If you need this feature, please just add it in. I guess other people might also need it if you share with them.
|
|
|
|
|
Hello, Hao Hu.
I'm planning to enhance a bit your program.
First of all, it is required to remove the limitation of 256 pages. This might be done via the temp file usage - instead of the RAM memory usage. It is currently the main flaw - the max files amount shouldn't be limitated at all.
Also I'd like to consider the real files DPI instead of the hard-coded 72 dpi.
Besides it is not the good idea to use the memory buffers of a pre-set size - what is the guarantee that their length would be always enough?
And I used A4 paper size in my clone of your program. I write the canvas size to PDF as double (%.6f)- and you - as integer (%.d) (which is not precise). I am from Russia, and in Russia we do not use inches - instead we use only the millimeters.
Also in your program a small JPG is stretched to the whole caanvas. I will make an option to keep the JPG original size (placing it in the center of the canvas).
I found also some analoguous PDF library - libharu.org. But I don't know how to compile it in my MS VC++ 6.0 for Windows.
|
|
|
|
|
Thanks a lot for your enthusiastic about this small library.
The original purpose of the library is to provide a start point of anyone who need a simple library code like this. Feel free to change it and use it at your own risk.
Regarding some of your concerns:
Computers always have trade-off. As an example, UNIX timestamps also have limitation of the possible time range. The trade-off of changing 256 to a unlimited number is the simplicity of the program. For my original motivation for writing this piece of code, 256 is enough for me.

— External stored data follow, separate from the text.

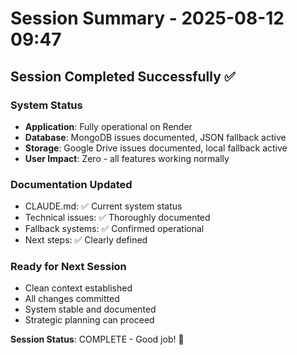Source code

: # Session Summary - 2025-08-12 09:47

## Session Completed Successfully ✅

### System Status
- **Application**: Fully operational on Render
- **Database**: MongoDB issues documented, JSON fallback active
- **Storage**: Google Drive issues documented, local fallback active
- **User Impact**: Zero - all features working normally

### Documentation Updated
- CLAUDE.md: ✅ Current system status
- Technical issues: ✅ Thoroughly documented  
- Fallback systems: ✅ Confirmed operational
- Next steps: ✅ Clearly defined

### Ready for Next Session
- Clean context established
- All changes committed
- System stable and documented
- Strategic planning can proceed

**Session Status**: COMPLETE - Good job! 🎉

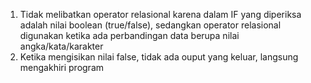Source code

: 1. Tidak melibatkan operator relasional karena dalam IF yang diperiksa adalah nilai boolean (true/false), sedangkan operator relasional digunakan ketika ada perbandingan data berupa nilai angka/kata/karakter
2. Ketika mengisikan nilai false, tidak ada ouput yang keluar, langsung mengakhiri program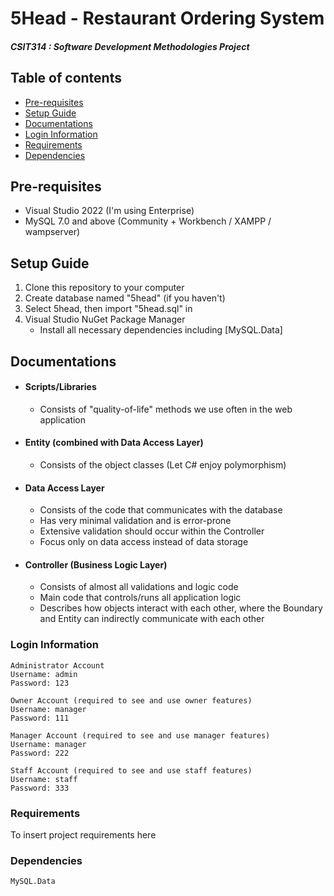 # 5Head - Restaurant Ordering System

##### CSIT314 : Software Development Methodologies Project

## Table of contents

-   [Pre-requisites](#pre-requisites)
-   [Setup Guide](#setup-guide)
-   [Documentations](#documentations)
-   [Login Information](#login-information)
-   [Requirements](#requirements)
-   [Dependencies](#dependencies)

## Pre-requisites

-   Visual Studio 2022 (I'm using Enterprise)
-   MySQL 7.0 and above (Community + Workbench / XAMPP / wampserver)

## Setup Guide

1. Clone this repository to your computer
2. Create database named "5head" (if you haven't)
3. Select 5head, then import "5head.sql" in
4. Visual Studio NuGet Package Manager
    - Install all necessary dependencies including [MySQL.Data]

## Documentations

-   #### Scripts/Libraries
    -   Consists of "quality-of-life" methods we use often in the web application
-   #### Entity (combined with Data Access Layer)
    -   Consists of the object classes (Let C# enjoy polymorphism)
-   #### Data Access Layer
    -   Consists of the code that communicates with the database
    -   Has very minimal validation and is error-prone
    -   Extensive validation should occur within the Controller
    -   Focus only on data access instead of data storage
-   #### Controller (Business Logic Layer)
    -   Consists of almost all validations and logic code
    -   Main code that controls/runs all application logic
    -   Describes how objects interact with each other, where the Boundary and Entity can indirectly communicate with each other

### Login Information

    Administrator Account
    Username: admin
    Password: 123
	
	Owner Account (required to see and use owner features)
    Username: manager
    Password: 111

    Manager Account (required to see and use manager features)
    Username: manager
    Password: 222

    Staff Account (required to see and use staff features)
    Username: staff
    Password: 333

### Requirements

To insert project requirements here

### Dependencies

    MySQL.Data
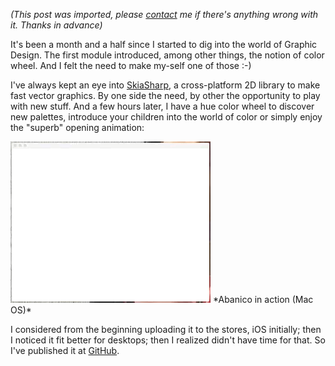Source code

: *(This post was imported, please [contact](/?i=contact) me if there's anything wrong with it. Thanks in advance)*

It's been a month and a half since I started to dig into the world of Graphic Design. The first module introduced, among other things, the notion of color wheel. And I felt the need to make my-self one of those :-)

I've always kept an eye into <a href="https://github.com/mono/SkiaSharp/">SkiaSharp</a>, a cross-platform 2D library to make fast vector graphics. By one side the need, by other the opportunity to play with new stuff. And a few hours later, I have a hue color wheel to discover new palettes, introduce your children into the world of color or simply enjoy the "superb" opening animation:

<img class=" size-full wp-image-868 aligncenter" src="items/images/jun-21-2017-22-47-38.gif" alt="jun-21-2017 22-47-38" width="320" height="258" />
*Abanico in action (Mac OS)*

I considered from the beginning uploading it to the stores, iOS initially; then I noticed it fit better for desktops; then I realized didn't have time for that. So I've published it at <a href="https://github.com/MarcosCobena/Abanico">GitHub</a>.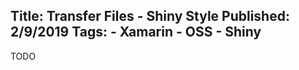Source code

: Title: Transfer Files - Shiny Style
Published: 2/9/2019
Tags:
    - Xamarin
    - OSS
    - Shiny
---
TODO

So I just want to keep the code simple.
Regarding 72DPI, I'm not 100% sure. But I think this is the predefined value in PDF spec. So I think changing this number to something else will only give yourself trouble.
Memory buffer size is also a trade-off technique for coding simplicity. I think you might not be able to find a case that will cause buffer overflow, since all the estimated sizes are safe enough. To give you an example, 2.45m is the current Olympic record for men high jump. So 3m will be a safe enough number to say no human can jump over. By using this kind of safe estimation, you might waste a little bit of memory, but you don't need to do dynamic memory allocation, which will spend extra time and also need add a lot of error checking logic.

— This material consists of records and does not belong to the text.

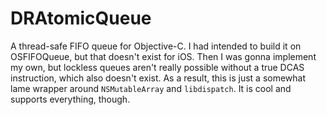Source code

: DRAtomicQueue
=============

A thread-safe FIFO queue for Objective-C. I had intended to build it on OSFIFOQueue, but that doesn't exist for iOS. Then I was gonna implement my own, but lockless queues aren't really possible without a true DCAS instruction, which also doesn't exist. As a result, this is just a somewhat lame wrapper around `NSMutableArray` and `libdispatch`. It is cool and supports everything, though.


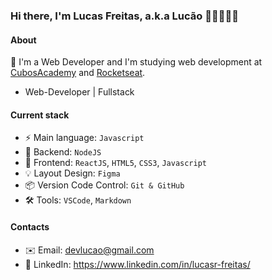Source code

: ### Hi there, I'm Lucas Freitas, a.k.a Lucão 👋🏾👨🏾‍💻

#### About
🚀 I'm a Web Developer and I'm studying web development at [CubosAcademy](https://www.cubos.academy/) and [Rocketseat](https://rocketseat.com.br/).
- Web-Developer | Fullstack
#### Current stack
- ⚡️ Main language: `Javascript`
- 📡 Backend: `NodeJS`
- 🎨 Frontend: `ReactJS`, `HTML5`, `CSS3`, `Javascript`
- 💡 Layout Design: `Figma`
- 📦 Version Code Control: `Git & GitHub`
- 🛠 Tools: `VSCode`, `Markdown`

#### Contacts

- ✉️ Email: devlucao@gmail.com
- 👤 LinkedIn: https://www.linkedin.com/in/lucasr-freitas/ 

<!--
**devlucao/devlucao** is a ✨ _special_ ✨ repository because its `README.md` (this file) appears on your GitHub profile.

Here are some ideas to get you started:

- 🔭 I’m currently working on ...
- 🌱 I’m currently learning ...
- 👯 I’m looking to collaborate on ...
- 🤔 I’m looking for help with ...
- 💬 Ask me about ...
- 📫 How to reach me: ...
- 😄 Pronouns: ...
- ⚡ Fun fact: ...
-->
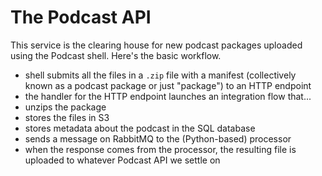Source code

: # The Podcast API 

This service is the clearing house for new podcast packages uploaded 
using the Podcast shell. Here's the basic workflow. 

*   shell submits all the files in a `.zip` file with a manifest (collectively known as 
    a podcast package or just "package") to an HTTP endpoint 
*   the handler for the HTTP endpoint launches an integration flow that...
*   unzips the package
*   stores the files in S3
*   stores metadata about the podcast in the SQL database
*   sends a message on RabbitMQ to the (Python-based) processor
*   when the response comes from the processor, the resulting file is uploaded to whatever Podcast API we settle on
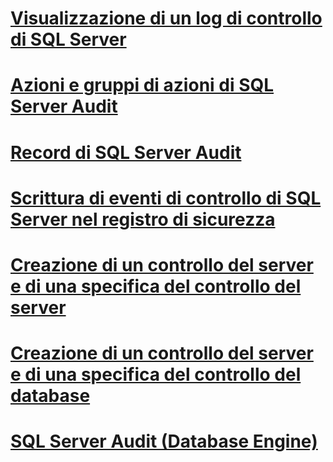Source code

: # [Visualizzazione di un log di controllo di SQL Server](view-a-sql-server-audit-log.md)
# [Azioni e gruppi di azioni di SQL Server Audit](sql-server-audit-action-groups-and-actions.md)
# [Record di SQL Server Audit](sql-server-audit-records.md)
# [Scrittura di eventi di controllo di SQL Server nel registro di sicurezza](write-sql-server-audit-events-to-the-security-log.md)
# [Creazione di un controllo del server e di una specifica del controllo del server](create-a-server-audit-and-server-audit-specification.md)
# [Creazione di un controllo del server e di una specifica del controllo del database](create-a-server-audit-and-database-audit-specification.md)
# [SQL Server Audit (Database Engine)](sql-server-audit-database-engine.md)
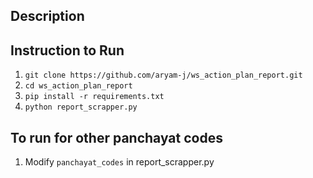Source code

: ## Description


## Instruction to Run
1. `git clone https://github.com/aryam-j/ws_action_plan_report.git`
2. `cd ws_action_plan_report`
3. `pip install -r requirements.txt`
4. `python report_scrapper.py`

## To run for other panchayat codes
1. Modify `panchayat_codes` in report_scrapper.py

For the paper size, I think even you use floating point number, but PDF actually will only use the integer value. You can easily verify this by opening any A4 document that generated by other PDF engine. I guess the reason is very simple, the error will only be 0.5*25.4/72=0.176mm, which is not significant at all.
Of course, there are many PDF libraries, they might provide more features that the code I have here, if you need those features, you should consider to switch.
|
|
|
|
|
Computers always have trade-off.
So I just want to keep the code simple.
I totally agree with you. I also will do my best to keep the derived code as simple as possible.

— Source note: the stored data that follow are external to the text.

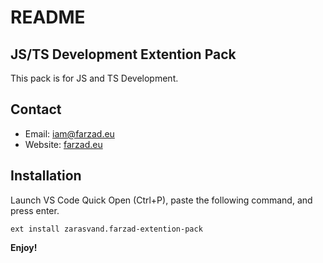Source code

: # README

## JS/TS Development Extention Pack

This pack is for JS and TS Development.

## Contact

- Email: [iam@farzad.eu](mailto:iam@farzad.eu)
- Website: [farzad.eu](https://farzad.eu)

## Installation

Launch VS Code Quick Open (Ctrl+P), paste the following command, and press enter.

`ext install zarasvand.farzad-extention-pack`

**Enjoy!**
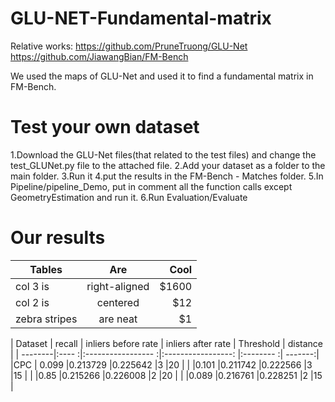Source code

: # GLU-NET-Fundamental-matrix
Relative works:
https://github.com/PruneTruong/GLU-Net
https://github.com/JiawangBian/FM-Bench

We used the maps of GLU-Net and used it to find a fundamental matrix in FM-Bench.

# Test your own dataset
1.Download the GLU-Net files(that related to the test files) and change the test_GLUNet.py file to the attached file.
2.Add your dataset as a folder to the main folder.
3.Run it
4.put the results in the FM-Bench - Matches folder.
5.In Pipeline/pipeline_Demo, put in comment all the function calls except GeometryEstimation and run it.
6.Run Evaluation/Evaluate

# Our results
| Tables        | Are           | Cool  |
| ------------- |:-------------:| -----:|
| col 3 is      | right-aligned | $1600 |
| col 2 is      | centered      |   $12 |
| zebra stripes | are neat      |    $1 |

| Dataset	| recall	| inliers before rate | inliers after rate	| Threshold	| distance |
| --------|:---- :|:----------------- :|:-----------------: |:-------- :| -------:|
|CPC      |	0.099	|0.213729	           |0.225642	          |3	        |20       |
|         |0.101	|0.211742	           |0.222566	          |3	        |15       |
|         |0.85	  |0.215266	           |0.226008	          |2          |20       |
|         |0.089	|0.216761	           |0.228251	          |2          |15       |
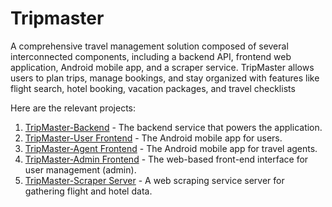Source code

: # Tripmaster
A comprehensive travel management solution composed of several interconnected components, including a backend API, frontend web application, Android mobile app, and a scraper service. TripMaster allows users to plan trips, manage bookings, and stay organized with features like flight search, hotel booking, vacation packages, and travel checklists

Here are the relevant projects:
1. [TripMaster-Backend](https://github.com/Adam-Agbaria/TripMaster-Backend) - The backend service that powers the application.
2. [TripMaster-User Frontend](https://github.com/Adam-Agbaria/TripMaster-UserClient) - The Android mobile app for users.
3. [TripMaster-Agent Frontend](https://github.com/Adam-Agbaria/TripMaster-AgentClient) - The Android mobile app for travel agents.
4. [TripMaster-Admin Frontend](https://github.com/Adam-Agbaria/TripMaster-UserManagement) - The web-based front-end interface for user management (admin).
5. [TripMaster-Scraper Server](https://github.com/Adam-Agbaria/TripMaster-Scraper) - A web scraping service server for gathering flight and hotel data.

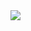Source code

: <img src="https://github-readme-stats.vercel.app/api?username=putragilanq&show_icons=true&theme=radical" />
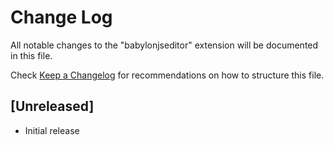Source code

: # Change Log

All notable changes to the "babylonjseditor" extension will be documented in this file.

Check [Keep a Changelog](http://keepachangelog.com/) for recommendations on how to structure this file.

## [Unreleased]

- Initial release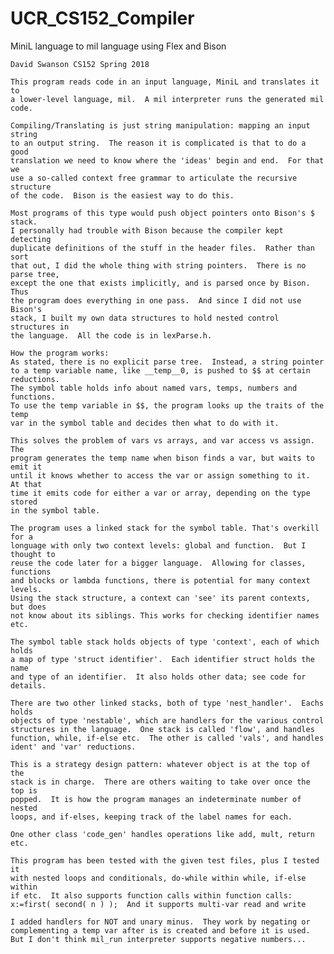 # UCR_CS152_Compiler
MiniL language to mil language using Flex and Bison

    David Swanson CS152 Spring 2018
    
    This program reads code in an input language, MiniL and translates it to 
    a lower-level language, mil.  A mil interpreter runs the generated mil code.
    
    Compiling/Translating is just string manipulation: mapping an input string 
    to an output string.  The reason it is complicated is that to do a good 
    translation we need to know where the 'ideas' begin and end.  For that we 
    use a so-called context free grammar to articulate the recursive structure 
    of the code.  Bison is the easiest way to do this.
    
    Most programs of this type would push object pointers onto Bison's $ stack.
    I personally had trouble with Bison because the compiler kept detecting 
    duplicate definitions of the stuff in the header files.  Rather than sort
    that out, I did the whole thing with string pointers.  There is no parse tree,
    except the one that exists implicitly, and is parsed once by Bison.  Thus 
    the program does everything in one pass.  And since I did not use Bison's 
    stack, I built my own data structures to hold nested control structures in
    the language.  All the code is in lexParse.h.
        
    How the program works:  
    As stated, there is no explicit parse tree.  Instead, a string pointer 
    to a temp variable name, like __temp__0, is pushed to $$ at certain reductions.
    The symbol table holds info about named vars, temps, numbers and functions.
    To use the temp variable in $$, the program looks up the traits of the temp
    var in the symbol table and decides then what to do with it.
    
    This solves the problem of vars vs arrays, and var access vs assign.  The 
    program generates the temp name when bison finds a var, but waits to emit it
    until it knows whether to access the var or assign something to it.  At that
    time it emits code for either a var or array, depending on the type stored
    in the symbol table.
    
    The program uses a linked stack for the symbol table. That's overkill for a 
    longuage with only two context levels: global and function.  But I thought to 
    reuse the code later for a bigger language.  Allowing for classes, functions 
    and blocks or lambda functions, there is potential for many context levels.
    Using the stack structure, a context can 'see' its parent contexts, but does 
    not know about its siblings. This works for checking identifier names etc.
    
    The symbol table stack holds objects of type 'context', each of which holds
    a map of type 'struct identifier'.  Each identifier struct holds the name 
    and type of an identifier.  It also holds other data; see code for details.
    
    There are two other linked stacks, both of type 'nest_handler'.  Eachs holds
    objects of type 'nestable', which are handlers for the various control
    structures in the language.  One stack is called 'flow', and handles 
    function, while, if-else etc.  The other is called 'vals', and handles 
    ident' and 'var' reductions.
    
    This is a strategy design pattern: whatever object is at the top of the 
    stack is in charge.  There are others waiting to take over once the top is 
    popped.  It is how the program manages an indeterminate number of nested
    loops, and if-elses, keeping track of the label names for each.
    
    One other class 'code_gen' handles operations like add, mult, return etc.
    
    This program has been tested with the given test files, plus I tested it 
    with nested loops and conditionals, do-while within while, if-else within
    if etc.  It also supports function calls within function calls:
    x:=first( second( n ) );  And it supports multi-var read and write
    
    I added handlers for NOT and unary minus.  They work by negating or 
    complementing a temp var after is is created and before it is used.
    But I don't think mil_run interpreter supports negative numbers...
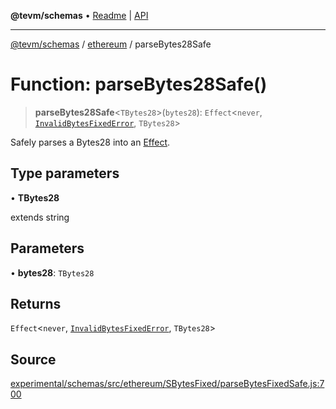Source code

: **@tevm/schemas** • [Readme](../../README.md) \| [API](../../modules.md)

***

[@tevm/schemas](../../README.md) / [ethereum](../README.md) / parseBytes28Safe

# Function: parseBytes28Safe()

> **parseBytes28Safe**\<`TBytes28`\>(`bytes28`): `Effect`\<`never`, [`InvalidBytesFixedError`](../classes/InvalidBytesFixedError.md), `TBytes28`\>

Safely parses a Bytes28 into an [Effect](https://www.effect.website/docs/essentials/effect-type).

## Type parameters

• **TBytes28**

extends string

## Parameters

• **bytes28**: `TBytes28`

## Returns

`Effect`\<`never`, [`InvalidBytesFixedError`](../classes/InvalidBytesFixedError.md), `TBytes28`\>

## Source

[experimental/schemas/src/ethereum/SBytesFixed/parseBytesFixedSafe.js:700](https://github.com/evmts/tevm-monorepo/blob/main/experimental/schemas/src/ethereum/SBytesFixed/parseBytesFixedSafe.js#L700)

The trade-off of changing 256 to a unlimited number is the simplicity of the program.
By the way - I did not understand yet - where does this limitation come from? Maybe it is the probable RAM memory size limitation? If yes - than introducing a temp file usage would not break the trade-off significantly. The code will remain enough simple and understandable.
Of course, there are many PDF libraries, they might provide more features that the code I have here, if you need those features, you should consider to switch.
It is so much illusionary actually. I need exactly something for C++ - not C# and not Java. And the libs which conform - are too complicated to even compile them (not to tell about anything else).
Probably the trade-off you are speaking about may go broken if I stop using the memory buffers of the pre-set length. So I will think this issue through thouroughly before applying.
|
|
|
|
|
Hello, Hao Hu.
I made my own program based on your utility.
My program is called "fi2pdf". See more details here:
https://sourceforge.net/projects/freeimage/forums/forum/36111/topic/3721193/index/page/1
My program is intended to use the FreeImage library to create PDFs.
|
|
|
|
|
I made a new version of my program:
fi2pdf v2.1
See the details in the same place:
https://sourceforge.net/projects/freeimage/forums/forum/36111/topic/3721193/index/page/1
|
|
|
|
|
That's great.
The idea of posting code here is just to share with others.
And I'm happy to see people can use it and make change as necessary.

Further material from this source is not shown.